By embracing a version of the Kerckhoffs principle and relying on software that has been battle-tested in an open way, it’s possible that the problems of software vulnerability could meaningfully improve to a more sustainable and less vulnerable state. This would mean only trusting code or code components that were open source and had come out the other side of the vulnerability apocalypse and its aftermath.

In practice, it’s not feasible for all code to be open to full inspection in a public way. Companies need to be able to monetize IP, which means keeping some secrets. The compromise path forward will be to rely on open source for everything not intellectual property relevant and to use the best models for vulnerability discovery on everything that is closed source. In essence, SaaS companies do a version of this today as much of the code in their infrastructure is built from open source. The key difference is that in this hypothetical future, all of that open source code has been more rigorously vetted by frontier models.

Another practicality problem with this future is the inevitable tragedy of the commons. Almost every software company and many enterprises use open source software and very few pay to discover and remediate vulnerabilities in that code. This seems unlikely to change. And while models like Mythos make vulnerability discovery easier, tokens aren’t free. When the Glasswing open source subsidies run out, the industry is going to have to reckon with a world in which whoever is willing to pay for the compute of vulnerability discovery gets access to the information.
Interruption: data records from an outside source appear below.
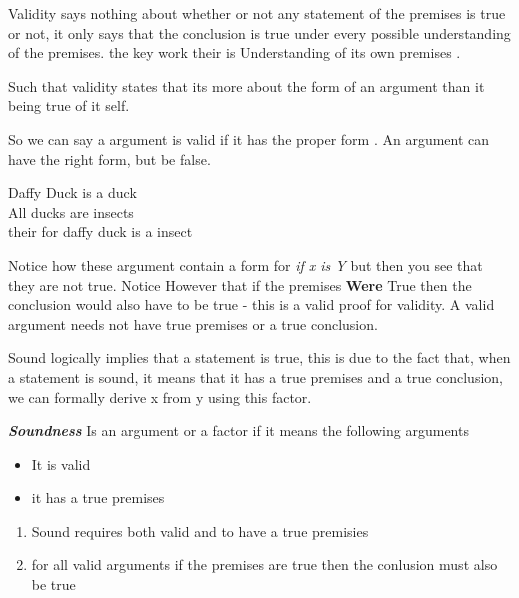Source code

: \documentclass{article}
\theoremstyle{mytheoremstyle}
\theoremstyle{mytheoremstyle}
\theoremstyle{myproblemstyle}
\begin{document}
\begin{theorem}
    Validity says nothing about whether or not any statement of the premises is true or not, it only says that the conclusion is true under every possible understanding of the premises.
    the key work their is Understanding of its own premises .

    Such that validity states that its more about the form of an argument than it being true of it self.
\end{theorem}

So we can say a argument is valid if it has the proper form . An argument can have the right form, but be false.
\\
\begin{tt}
Daffy Duck is a duck \\
All ducks are insects \\
their for daffy duck is a insect \\
\end{tt}

Notice how these argument contain a form for \textit{if x is Y} but then you see that they are not true.
Notice However that if the premises \textbf{Were} True then the conclusion would also have to be true - this is a valid proof for validity. A valid argument needs not have true premises or a true conclusion.

\begin{theorem}
    Sound logically implies that a statement is true, this is due to the fact that, when a statement is sound, it means that it has a true premises and a true conclusion, we can formally derive x from y using this factor.

    \textbf{\textit{Soundness}} Is an argument or a factor if it means the following arguments

    \begin{itemize}
        \item It is valid
        \item it has a true premises
    \end{itemize}
\end{theorem}

\begin{enumerate}
  \item  Sound requires both valid and to have a true premisies
  \item for all valid arguments if the premises are true then the conlusion must also be true
\end{enumerate}
\end{document}
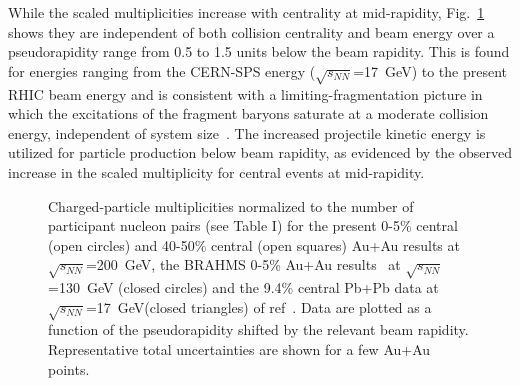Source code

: \documentclass[preprint,showpacs,preprintnumbers,amsmath,amssymb]{revtex4}
\begin{document}
While the scaled multiplicities increase with centrality at
mid-rapidity, Fig.~\ref{dndeta_fragment} shows 
they are independent of both collision centrality and
beam energy over a pseudorapidity range from  0.5 to 1.5 units
below the beam rapidity. This is found for energies
ranging from the CERN-SPS energy 
($\sqrt{s_{NN}}$=17~GeV)
\cite{deines00} to the present RHIC beam energy and is consistent with a
limiting-fragmentation picture in which the excitations of the
fragment baryons saturate at a moderate collision energy,
independent of system size~\cite{bearden01a}. The
increased projectile kinetic energy is utilized for particle
production below beam rapidity, as evidenced by the
observed increase in the scaled multiplicity for central events
at mid-rapidity.  
\begin{figure}
  \caption{
    Charged-particle multiplicities normalized to the number of participant
    nucleon pairs (see Table I) 
    for the present 0-5\% central (open circles) and
    40-50\% central (open squares) Au+Au results at 
    $\sqrt{s_{NN}}$=200~GeV, the BRAHMS 0-5\% Au+Au
    results~\cite{bearden01a} at $\sqrt{s_{NN}}$=130~GeV (closed
    circles) and the 9.4\% central Pb+Pb data at
    $\sqrt{s_{NN}}$=17~GeV(closed triangles) of ref~\cite{deines00}.
    Data are plotted as a function of the
    pseudorapidity shifted by the relevant beam rapidity. Representative total
    uncertainties are shown for a few Au+Au points. }
  \label{dndeta_fragment}
\end{figure}
\end{document}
In a perfect world, government and industry would collaborate to fund this. But in our world, it’s much more likely that the vetting of open source continues to be mostly non-consensual, by attackers, resulting in a cycle of pain. A huge exploit event (like the recent LiteLLM supply chain attack ) will happen. There will be a flurry of patching. Then back to the normal routine until the next widespread attack event. These cycles will repeat, but with luck in the long term, we should end up with a de facto version of the Kerckhoff principle.

What This Means For The Industry

For vulnerability discovery companies the outlook is bad. For sure, code vulnerability scanners in the short term will see a lot of pressure from Mythos and its peer models. But it also seems likely that models will solve more general vulnerability discovery (think configurations, etc.) as well.

For remediation vendors, the short term looks great. There will be strong demand from the Glasswing output. They should also benefit from the mass exploit pain cycles. In the longer term, it’s unclear whether foundation models will be able to do this well.

For defense in depth vendors (i.e., security products that focus on prevention) things look great. For one thing, defense in depth is currently working to mitigate the threat. Mythos didn’t accomplish remote exploit. As counter intuitive as it may seem, CISOs should invest in these kinds of tools this at least as much as they are investing in patching.

Open source software users are going to have a very rough go of it in the short and medium terms. The mass exploit cycle that’s coming will be painful. In the long term, though, I’m hopeful this turns around and we reach some sort of Kerckhoff state for open source software.